[Dataset entries]
________________

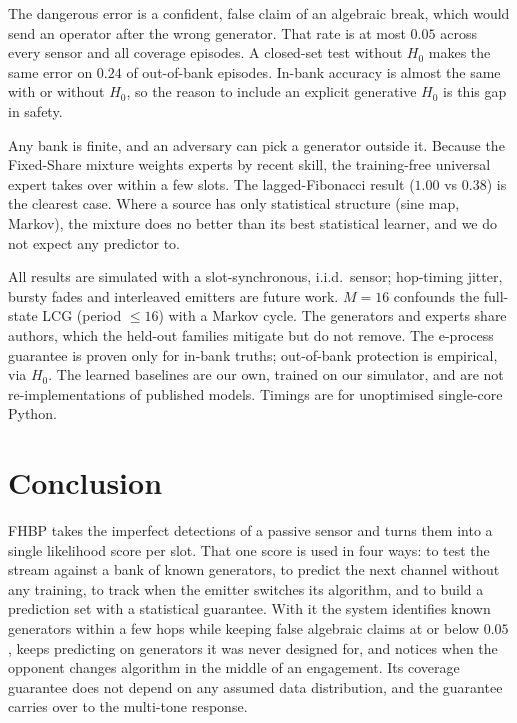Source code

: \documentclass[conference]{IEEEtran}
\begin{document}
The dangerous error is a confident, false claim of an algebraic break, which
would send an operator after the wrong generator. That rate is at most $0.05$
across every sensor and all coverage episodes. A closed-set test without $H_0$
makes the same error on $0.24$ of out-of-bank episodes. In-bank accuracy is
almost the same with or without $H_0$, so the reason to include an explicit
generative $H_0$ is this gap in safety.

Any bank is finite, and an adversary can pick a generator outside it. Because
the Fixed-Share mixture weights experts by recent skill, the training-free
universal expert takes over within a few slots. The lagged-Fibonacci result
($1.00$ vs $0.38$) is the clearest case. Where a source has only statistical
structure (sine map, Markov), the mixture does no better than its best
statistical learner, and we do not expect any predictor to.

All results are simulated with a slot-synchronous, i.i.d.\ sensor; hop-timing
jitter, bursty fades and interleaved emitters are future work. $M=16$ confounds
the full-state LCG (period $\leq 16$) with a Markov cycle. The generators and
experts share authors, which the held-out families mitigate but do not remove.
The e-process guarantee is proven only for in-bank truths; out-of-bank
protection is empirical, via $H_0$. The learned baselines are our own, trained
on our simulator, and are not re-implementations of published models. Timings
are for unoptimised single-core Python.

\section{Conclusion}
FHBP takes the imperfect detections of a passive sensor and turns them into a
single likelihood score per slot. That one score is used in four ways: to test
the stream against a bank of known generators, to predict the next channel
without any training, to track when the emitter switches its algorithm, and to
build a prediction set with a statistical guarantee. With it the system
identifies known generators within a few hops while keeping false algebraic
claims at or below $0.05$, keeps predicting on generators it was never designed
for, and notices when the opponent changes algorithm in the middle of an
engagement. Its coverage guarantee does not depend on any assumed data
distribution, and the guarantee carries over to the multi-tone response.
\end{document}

________________

§ What is required: Your reply should be the entries above, repeated exactly and free of pictures.

§ Solution:
Source code

: \documentclass[conference]{IEEEtran}
\begin{document}
The dangerous error is a confident, false claim of an algebraic break, which
would send an operator after the wrong generator. That rate is at most $0.05$
across every sensor and all coverage episodes. A closed-set test without $H_0$
makes the same error on $0.24$ of out-of-bank episodes. In-bank accuracy is
almost the same with or without $H_0$, so the reason to include an explicit
generative $H_0$ is this gap in safety.

Any bank is finite, and an adversary can pick a generator outside it. Because
the Fixed-Share mixture weights experts by recent skill, the training-free
universal expert takes over within a few slots. The lagged-Fibonacci result
($1.00$ vs $0.38$) is the clearest case. Where a source has only statistical
structure (sine map, Markov), the mixture does no better than its best
statistical learner, and we do not expect any predictor to.

All results are simulated with a slot-synchronous, i.i.d.\ sensor; hop-timing
jitter, bursty fades and interleaved emitters are future work. $M=16$ confounds
the full-state LCG (period $\leq 16$) with a Markov cycle. The generators and
experts share authors, which the held-out families mitigate but do not remove.
The e-process guarantee is proven only for in-bank truths; out-of-bank
protection is empirical, via $H_0$. The learned baselines are our own, trained
on our simulator, and are not re-implementations of published models. Timings
are for unoptimised single-core Python.

\section{Conclusion}
FHBP takes the imperfect detections of a passive sensor and turns them into a
single likelihood score per slot. That one score is used in four ways: to test
the stream against a bank of known generators, to predict the next channel
without any training, to track when the emitter switches its algorithm, and to
build a prediction set with a statistical guarantee. With it the system
identifies known generators within a few hops while keeping false algebraic
claims at or below $0.05$, keeps predicting on generators it was never designed
for, and notices when the opponent changes algorithm in the middle of an
engagement. Its coverage guarantee does not depend on any assumed data
distribution, and the guarantee carries over to the multi-tone response.
\end{document}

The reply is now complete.